The algorithm iterates through every pair (i, j) exactly once. Thanks to the sliding window optimization, each transition is constant time instead of iterating through all possible block lengths.

Without prefix-sum optimization, the complexity would become:

$$O(zero \times one \times limit)$$

which is significantly slower for large inputs.

Test Cases

sol = Solution()

# Provided examples
assert sol.numberOfStableArrays(1, 1, 2) == 2  # simple two-element arrays
assert sol.numberOfStableArrays(1, 2, 1) == 1  # strict alternation
assert sol.numberOfStableArrays(3, 3, 2) == 14  # larger balanced example

# Small balanced cases
assert sol.numberOfStableArrays(2, 2, 2) == 6  # all permutations valid
assert sol.numberOfStableArrays(2, 2, 1) == 2  # only alternating arrays

# Single type within limit
assert sol.numberOfStableArrays(3, 0, 3) == 1  # all zeros valid
assert sol.numberOfStableArrays(0, 3, 3) == 1  # all ones valid

# Single type exceeding limit
assert sol.numberOfStableArrays(4, 0, 3) == 0  # too many consecutive zeros
assert sol.numberOfStableArrays(0, 4, 3) == 0  # too many consecutive ones

# Impossible alternation
assert sol.numberOfStableArrays(5, 1, 1) == 0  # impossible with strict alternation

# Tight limit
assert sol.numberOfStableArrays(2, 3, 1) == 1  # only one alternating arrangement

# Large limit
assert sol.numberOfStableArrays(2, 3, 10) == 10  # all combinations valid

# Minimal input
assert sol.numberOfStableArrays(1, 1, 1) == 2  # both alternating arrays valid

Test Summary

Test Why
(1,1,2) Smallest balanced example
(1,2,1) Strict alternation constraint
(3,3,2) Larger mixed example
(2,2,2) Every arrangement valid
(2,2,1) Alternating-only case
(3,0,3) Single-value valid run
(4,0,3) Single-value invalid run
(5,1,1) Impossible construction
(2,3,10) Very loose constraint
(1,1,1) Minimal valid input

Edge Cases

One important edge case occurs when limit = 1. In this situation, no two adjacent values can be equal. The array must strictly alternate between 0 and 1. Many implementations accidentally allow repeated digits because they only check the total run length after construction. This implementation avoids that problem by encoding the constraint directly into the DP transitions.

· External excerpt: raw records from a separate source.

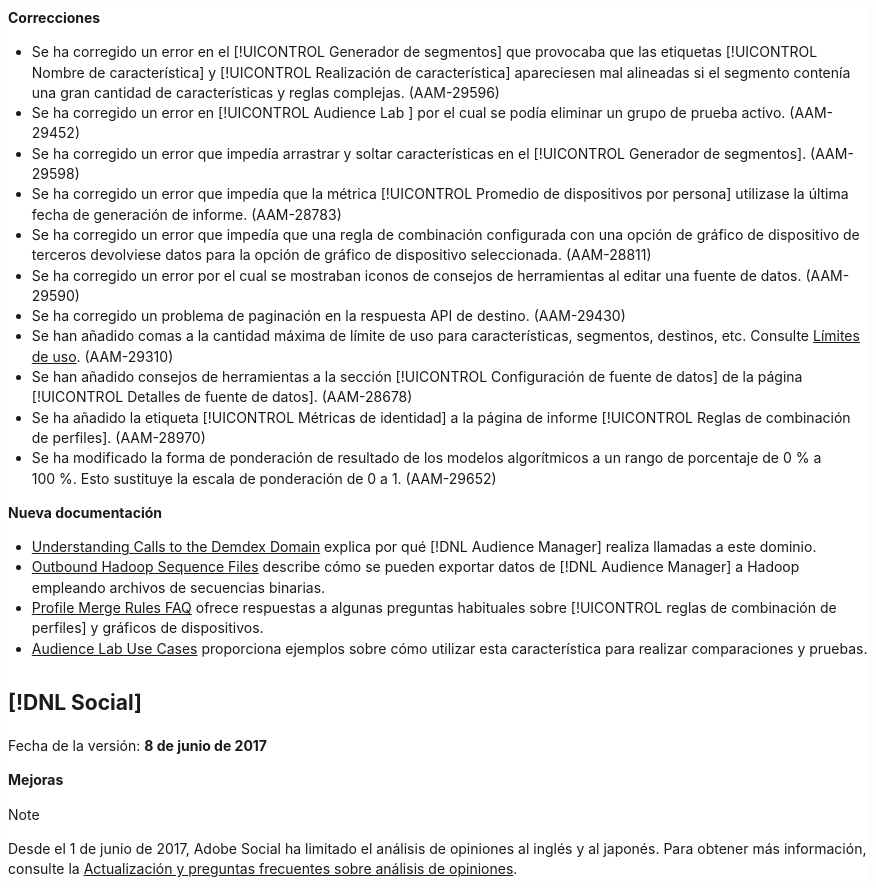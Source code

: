 **Correcciones**

* Se ha corregido un error en el [!UICONTROL  Generador de segmentos] que provocaba que las etiquetas [!UICONTROL  Nombre de característica] y [!UICONTROL  Realización de característica] apareciesen mal alineadas si el segmento contenía una gran cantidad de características y reglas complejas. (AAM-29596)
* Se ha corregido un error en [!UICONTROL  Audience Lab ] por el cual se podía eliminar un grupo de prueba activo. (AAM-29452)
* Se ha corregido un error que impedía arrastrar y soltar características en el [!UICONTROL  Generador de segmentos]. (AAM-29598)
* Se ha corregido un error que impedía que la métrica [!UICONTROL  Promedio de dispositivos por persona] utilizase la última fecha de generación de informe. (AAM-28783)
* Se ha corregido un error que impedía que una regla de combinación configurada con una opción de gráfico de dispositivo de terceros devolviese datos para la opción de gráfico de dispositivo seleccionada. (AAM-28811)
* Se ha corregido un error por el cual se mostraban iconos de consejos de herramientas al editar una fuente de datos. (AAM-29590)
* Se ha corregido un problema de paginación en la respuesta API de destino. (AAM-29430)
* Se han añadido comas a la cantidad máxima de límite de uso para características, segmentos, destinos, etc. Consulte [Límites de uso](https://marketing.adobe.com/resources/help/en_US/aam/usage-limits.html). (AAM-29310)
* Se han añadido consejos de herramientas a la sección [!UICONTROL  Configuración de fuente de datos] de la página [!UICONTROL  Detalles de fuente de datos]. (AAM-28678)
* Se ha añadido la etiqueta [!UICONTROL  Métricas de identidad] a la página de informe [!UICONTROL  Reglas de combinación de perfiles]. (AAM-28970)
* Se ha modificado la forma de ponderación de resultado de los modelos algorítmicos a un rango de porcentaje de 0 % a 100 %. Esto sustituye la escala de ponderación de 0 a 1. (AAM-29652)

**Nueva documentación**

* [Understanding Calls to the Demdex Domain](https://marketing.adobe.com/resources/help/en_US/aam/demdex-calls.html) explica por qué [!DNL  Audience Manager] realiza llamadas a este dominio.
* [Outbound Hadoop Sequence Files](https://marketing.adobe.com/resources/help/en_US/aam/outbound-seq-files.html) describe cómo se pueden exportar datos de [!DNL  Audience Manager] a Hadoop empleando archivos de secuencias binarias.
* [Profile Merge Rules FAQ](https://marketing.adobe.com/resources/help/en_US/aam/profile-merge-faq.html) ofrece respuestas a algunas preguntas habituales sobre [!UICONTROL reglas de combinación de perfiles] y gráficos de dispositivos.
* [Audience Lab Use Cases](https://marketing.adobe.com/resources/help/en_US/aam/audience-lab-use-cases.html) proporciona ejemplos sobre cómo utilizar esta característica para realizar comparaciones y pruebas.

## [!DNL Social]

Fecha de la versión: **8 de junio de 2017**

**Mejoras**

>[!NOTE]
>
>Desde el 1 de junio de 2017, Adobe Social ha limitado el análisis de opiniones al inglés y al japonés. Para obtener más información, consulte la [Actualización y preguntas frecuentes sobre análisis de opiniones](https://marketing.adobe.com/resources/help/en_US/social/listening-sentiment-language-changes-faq.pdf).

Another critical edge case happens when one digit count is much larger than the other. For example:

zero = 5
one = 1
limit = 1

It is impossible to separate all zeros with only one 1, so the answer should be zero. The DP naturally handles this because no valid transition sequence can reach the final state.

A third important edge case is when all elements are the same. For example:

zero = 4
one = 0
limit = 3

This array is invalid because the consecutive run exceeds the limit. The base-case initialization correctly handles this by only setting states valid when the run length is at most limit.

Finally, large inputs near 1000 are especially important for performance. A naive triple-loop DP would be too slow. The sliding-window optimization ensures each state is computed in constant time, allowing the solution to scale efficiently within the problem constraints.